=== Given data ===
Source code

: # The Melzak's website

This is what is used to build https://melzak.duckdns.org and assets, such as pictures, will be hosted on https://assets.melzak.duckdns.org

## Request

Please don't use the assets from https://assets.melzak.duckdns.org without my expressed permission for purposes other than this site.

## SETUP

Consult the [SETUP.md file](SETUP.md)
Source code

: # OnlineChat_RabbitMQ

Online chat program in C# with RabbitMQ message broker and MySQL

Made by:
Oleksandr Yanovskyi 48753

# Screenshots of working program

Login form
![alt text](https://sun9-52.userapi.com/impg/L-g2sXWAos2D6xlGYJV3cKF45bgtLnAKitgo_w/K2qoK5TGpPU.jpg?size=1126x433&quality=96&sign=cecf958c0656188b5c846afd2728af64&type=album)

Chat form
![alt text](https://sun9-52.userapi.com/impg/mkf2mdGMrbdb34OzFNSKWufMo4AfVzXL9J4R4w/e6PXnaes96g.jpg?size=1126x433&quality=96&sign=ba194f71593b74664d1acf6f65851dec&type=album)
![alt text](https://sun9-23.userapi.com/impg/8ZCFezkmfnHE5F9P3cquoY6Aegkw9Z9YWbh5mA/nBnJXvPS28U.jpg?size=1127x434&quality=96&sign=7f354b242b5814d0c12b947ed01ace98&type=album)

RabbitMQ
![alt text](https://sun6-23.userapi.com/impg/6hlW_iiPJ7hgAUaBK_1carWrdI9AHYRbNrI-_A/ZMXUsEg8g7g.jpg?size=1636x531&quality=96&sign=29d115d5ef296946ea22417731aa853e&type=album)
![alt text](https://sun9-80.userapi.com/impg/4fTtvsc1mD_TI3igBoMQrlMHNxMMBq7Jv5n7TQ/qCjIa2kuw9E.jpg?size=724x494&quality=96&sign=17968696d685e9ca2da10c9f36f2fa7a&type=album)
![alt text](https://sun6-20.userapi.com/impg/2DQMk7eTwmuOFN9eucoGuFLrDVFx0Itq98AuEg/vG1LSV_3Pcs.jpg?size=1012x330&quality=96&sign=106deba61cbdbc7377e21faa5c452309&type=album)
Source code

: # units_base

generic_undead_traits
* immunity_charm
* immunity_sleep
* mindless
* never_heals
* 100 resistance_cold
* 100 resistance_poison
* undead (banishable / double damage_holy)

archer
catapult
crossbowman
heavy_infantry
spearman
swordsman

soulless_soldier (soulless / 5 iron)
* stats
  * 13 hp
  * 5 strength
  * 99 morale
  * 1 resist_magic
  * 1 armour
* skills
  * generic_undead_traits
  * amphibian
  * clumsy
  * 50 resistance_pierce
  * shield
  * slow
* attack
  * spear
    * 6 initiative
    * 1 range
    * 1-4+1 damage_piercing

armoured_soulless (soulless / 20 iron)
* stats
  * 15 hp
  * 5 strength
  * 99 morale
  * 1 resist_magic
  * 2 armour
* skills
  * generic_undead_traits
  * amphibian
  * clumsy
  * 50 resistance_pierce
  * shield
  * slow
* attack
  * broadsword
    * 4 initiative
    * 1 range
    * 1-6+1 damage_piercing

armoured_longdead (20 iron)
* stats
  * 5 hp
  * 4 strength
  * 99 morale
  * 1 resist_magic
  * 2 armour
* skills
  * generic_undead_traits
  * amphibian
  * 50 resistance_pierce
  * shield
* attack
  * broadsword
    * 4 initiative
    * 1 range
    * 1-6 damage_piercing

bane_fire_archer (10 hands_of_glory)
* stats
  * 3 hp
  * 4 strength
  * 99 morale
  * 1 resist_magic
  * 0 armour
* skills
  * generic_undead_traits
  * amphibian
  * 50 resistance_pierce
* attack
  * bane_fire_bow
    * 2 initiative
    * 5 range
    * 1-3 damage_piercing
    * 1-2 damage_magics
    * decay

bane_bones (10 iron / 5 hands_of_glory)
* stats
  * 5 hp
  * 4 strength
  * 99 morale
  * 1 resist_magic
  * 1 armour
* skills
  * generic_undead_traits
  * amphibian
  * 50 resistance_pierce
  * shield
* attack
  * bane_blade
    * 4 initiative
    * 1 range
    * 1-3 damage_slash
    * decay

=== What is needed ===
The material is to be given again in full and without variation.

=== The answer ===
Source code

: # The Melzak's website

This is what is used to build https://melzak.duckdns.org and assets, such as pictures, will be hosted on https://assets.melzak.duckdns.org

## Request

Please don't use the assets from https://assets.melzak.duckdns.org without my expressed permission for purposes other than this site.

## SETUP

Consult the [SETUP.md file](SETUP.md)
Source code

: # OnlineChat_RabbitMQ

Online chat program in C# with RabbitMQ message broker and MySQL

Made by:
Oleksandr Yanovskyi 48753

# Screenshots of working program

Login form
![alt text](https://sun9-52.userapi.com/impg/L-g2sXWAos2D6xlGYJV3cKF45bgtLnAKitgo_w/K2qoK5TGpPU.jpg?size=1126x433&quality=96&sign=cecf958c0656188b5c846afd2728af64&type=album)

Chat form
![alt text](https://sun9-52.userapi.com/impg/mkf2mdGMrbdb34OzFNSKWufMo4AfVzXL9J4R4w/e6PXnaes96g.jpg?size=1126x433&quality=96&sign=ba194f71593b74664d1acf6f65851dec&type=album)
![alt text](https://sun9-23.userapi.com/impg/8ZCFezkmfnHE5F9P3cquoY6Aegkw9Z9YWbh5mA/nBnJXvPS28U.jpg?size=1127x434&quality=96&sign=7f354b242b5814d0c12b947ed01ace98&type=album)

RabbitMQ
![alt text](https://sun6-23.userapi.com/impg/6hlW_iiPJ7hgAUaBK_1carWrdI9AHYRbNrI-_A/ZMXUsEg8g7g.jpg?size=1636x531&quality=96&sign=29d115d5ef296946ea22417731aa853e&type=album)
![alt text](https://sun9-80.userapi.com/impg/4fTtvsc1mD_TI3igBoMQrlMHNxMMBq7Jv5n7TQ/qCjIa2kuw9E.jpg?size=724x494&quality=96&sign=17968696d685e9ca2da10c9f36f2fa7a&type=album)
![alt text](https://sun6-20.userapi.com/impg/2DQMk7eTwmuOFN9eucoGuFLrDVFx0Itq98AuEg/vG1LSV_3Pcs.jpg?size=1012x330&quality=96&sign=106deba61cbdbc7377e21faa5c452309&type=album)
Source code

: # units_base

generic_undead_traits
* immunity_charm
* immunity_sleep
* mindless
* never_heals
* 100 resistance_cold
* 100 resistance_poison
* undead (banishable / double damage_holy)

archer
catapult
crossbowman
heavy_infantry
spearman
swordsman

soulless_soldier (soulless / 5 iron)
* stats
  * 13 hp
  * 5 strength
  * 99 morale
  * 1 resist_magic
  * 1 armour
* skills
  * generic_undead_traits
  * amphibian
  * clumsy
  * 50 resistance_pierce
  * shield
  * slow
* attack
  * spear
    * 6 initiative
    * 1 range
    * 1-4+1 damage_piercing

armoured_soulless (soulless / 20 iron)
* stats
  * 15 hp
  * 5 strength
  * 99 morale
  * 1 resist_magic
  * 2 armour
* skills
  * generic_undead_traits
  * amphibian
  * clumsy
  * 50 resistance_pierce
  * shield
  * slow
* attack
  * broadsword
    * 4 initiative
    * 1 range
    * 1-6+1 damage_piercing

armoured_longdead (20 iron)
* stats
  * 5 hp
  * 4 strength
  * 99 morale
  * 1 resist_magic
  * 2 armour
* skills
  * generic_undead_traits
  * amphibian
  * 50 resistance_pierce
  * shield
* attack
  * broadsword
    * 4 initiative
    * 1 range
    * 1-6 damage_piercing

bane_fire_archer (10 hands_of_glory)
* stats
  * 3 hp
  * 4 strength
  * 99 morale
  * 1 resist_magic
  * 0 armour
* skills
  * generic_undead_traits
  * amphibian
  * 50 resistance_pierce
* attack
  * bane_fire_bow
    * 2 initiative
    * 5 range
    * 1-3 damage_piercing
    * 1-2 damage_magics
    * decay

bane_bones (10 iron / 5 hands_of_glory)
* stats
  * 5 hp
  * 4 strength
  * 99 morale
  * 1 resist_magic
  * 1 armour
* skills
  * generic_undead_traits
  * amphibian
  * 50 resistance_pierce
  * shield
* attack
  * bane_blade
    * 4 initiative
    * 1 range
    * 1-3 damage_slash
    * decay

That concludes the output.